Regional REIT — Transitioning

25/03/2026

Regional REIT (RGL) has published 2025 results. With much of the key data having been contained in the February trading update, this placed the spotlight on the continuing progress with the company’s strategic portfolio repositioning and the expected benefits. The external leasing environment remains challenging, with global geopolitical and macroeconomic developments creating a new level of uncertainty. While this is outside RGL’s control, the profitable disposal of underperforming assets, reinvestment to enhance retained assets, debt refinancing and the amended management fee arrangements are all self-help measures that will support RGL’s performance. The 2025 results were in line with consensus and there is no change to our 2026 and 2027 forecasts, recently reduced to reflect the impact of three large, unexpected lease breaks in H225.

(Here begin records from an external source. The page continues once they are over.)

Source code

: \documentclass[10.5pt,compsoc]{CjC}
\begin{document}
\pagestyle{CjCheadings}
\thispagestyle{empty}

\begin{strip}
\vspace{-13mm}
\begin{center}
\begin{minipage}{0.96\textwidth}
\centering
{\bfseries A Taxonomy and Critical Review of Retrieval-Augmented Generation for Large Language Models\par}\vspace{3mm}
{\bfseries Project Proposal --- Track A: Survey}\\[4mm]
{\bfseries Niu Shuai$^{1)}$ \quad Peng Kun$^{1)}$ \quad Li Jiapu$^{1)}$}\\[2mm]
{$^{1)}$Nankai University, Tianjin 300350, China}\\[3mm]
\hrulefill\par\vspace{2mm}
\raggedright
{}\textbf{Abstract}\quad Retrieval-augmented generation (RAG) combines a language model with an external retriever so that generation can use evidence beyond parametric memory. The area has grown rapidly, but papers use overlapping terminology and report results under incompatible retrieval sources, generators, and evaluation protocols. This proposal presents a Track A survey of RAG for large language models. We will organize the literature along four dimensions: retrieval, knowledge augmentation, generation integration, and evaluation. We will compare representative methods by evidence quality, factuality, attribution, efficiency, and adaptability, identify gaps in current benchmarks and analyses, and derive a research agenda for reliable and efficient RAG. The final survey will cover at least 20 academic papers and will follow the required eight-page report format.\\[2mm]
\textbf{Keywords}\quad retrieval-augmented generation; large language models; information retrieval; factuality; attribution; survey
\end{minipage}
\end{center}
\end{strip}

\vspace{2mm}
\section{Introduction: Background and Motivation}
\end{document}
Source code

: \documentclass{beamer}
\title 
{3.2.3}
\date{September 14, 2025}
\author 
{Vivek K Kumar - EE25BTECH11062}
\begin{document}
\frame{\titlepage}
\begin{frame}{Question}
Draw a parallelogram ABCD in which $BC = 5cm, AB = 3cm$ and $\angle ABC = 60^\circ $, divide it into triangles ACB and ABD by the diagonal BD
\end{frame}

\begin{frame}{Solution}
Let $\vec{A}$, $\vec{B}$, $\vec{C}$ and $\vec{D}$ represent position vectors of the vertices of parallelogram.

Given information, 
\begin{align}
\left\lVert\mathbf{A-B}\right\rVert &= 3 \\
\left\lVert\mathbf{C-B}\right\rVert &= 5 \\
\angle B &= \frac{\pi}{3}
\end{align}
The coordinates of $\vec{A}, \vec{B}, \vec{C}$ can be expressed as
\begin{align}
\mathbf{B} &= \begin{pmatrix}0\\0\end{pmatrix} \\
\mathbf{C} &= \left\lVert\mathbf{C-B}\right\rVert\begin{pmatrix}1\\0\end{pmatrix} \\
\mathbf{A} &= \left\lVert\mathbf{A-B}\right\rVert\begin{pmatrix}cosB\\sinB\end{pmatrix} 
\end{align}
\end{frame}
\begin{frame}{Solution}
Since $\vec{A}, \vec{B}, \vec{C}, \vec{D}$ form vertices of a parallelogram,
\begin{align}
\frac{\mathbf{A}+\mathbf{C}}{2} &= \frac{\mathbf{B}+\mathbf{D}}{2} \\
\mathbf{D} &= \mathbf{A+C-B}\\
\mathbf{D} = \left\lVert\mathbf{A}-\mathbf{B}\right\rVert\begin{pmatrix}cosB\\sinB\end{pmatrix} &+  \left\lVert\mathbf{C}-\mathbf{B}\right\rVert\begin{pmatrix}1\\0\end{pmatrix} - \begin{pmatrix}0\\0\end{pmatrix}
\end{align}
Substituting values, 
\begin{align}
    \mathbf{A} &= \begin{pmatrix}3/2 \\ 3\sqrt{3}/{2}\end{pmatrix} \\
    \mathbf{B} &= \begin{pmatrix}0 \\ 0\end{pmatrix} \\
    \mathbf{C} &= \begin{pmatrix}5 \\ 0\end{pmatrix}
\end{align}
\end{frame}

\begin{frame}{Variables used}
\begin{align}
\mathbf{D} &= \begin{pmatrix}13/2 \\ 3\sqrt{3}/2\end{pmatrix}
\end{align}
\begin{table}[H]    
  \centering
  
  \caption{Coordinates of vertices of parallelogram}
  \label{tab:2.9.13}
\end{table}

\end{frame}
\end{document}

Regional REIT — Leasing market uncertainty

20/02/2026

Regional REIT (RGL) has released a 2025 year-end trading update and will publish its full results on 24 March. Alongside the strategic progress that the company has recently reported (profitable disposals, portfolio investment, debt refinancing and amended management fee arrangements), earnings and DPS are in line with expectations. However, the leasing market has remained subdued and the full impact of 2025 lease breaks will be felt in 2026. FY26 earnings will be lower than in FY25 and RGL is targeting a reduced, but fully covered, FY26 DPS of 8.0p. Much of this appears to be anticipated in the share price, which reflects a prospective yield of 7.5% and c 50% discount to NAV.

Regional REIT — An active end to FY25

05/01/2026

Recent announcements from Regional REIT (RGL) include further progress on asset disposals, with the total for 2025 ending a little above the £40–50m range targeted by management; a successful refinancing of the debt maturing in August 2026; and amendments to management fees, with the basis of calculation migrating in phases to an equal weighting of net assets and market cap by FY27. At the current discount to NAV, the fee change indicates a FY27 cost saving of c £0.9m. Our forecasts are unchanged as we await an update on lettings experience. FY25 results will be released in March. Ahead of that, in February, RGL will declare the Q425 DPS, which we expect will be in line with the annual 10p target, well covered by EPRA earnings and reflecting a yield of more than 9%.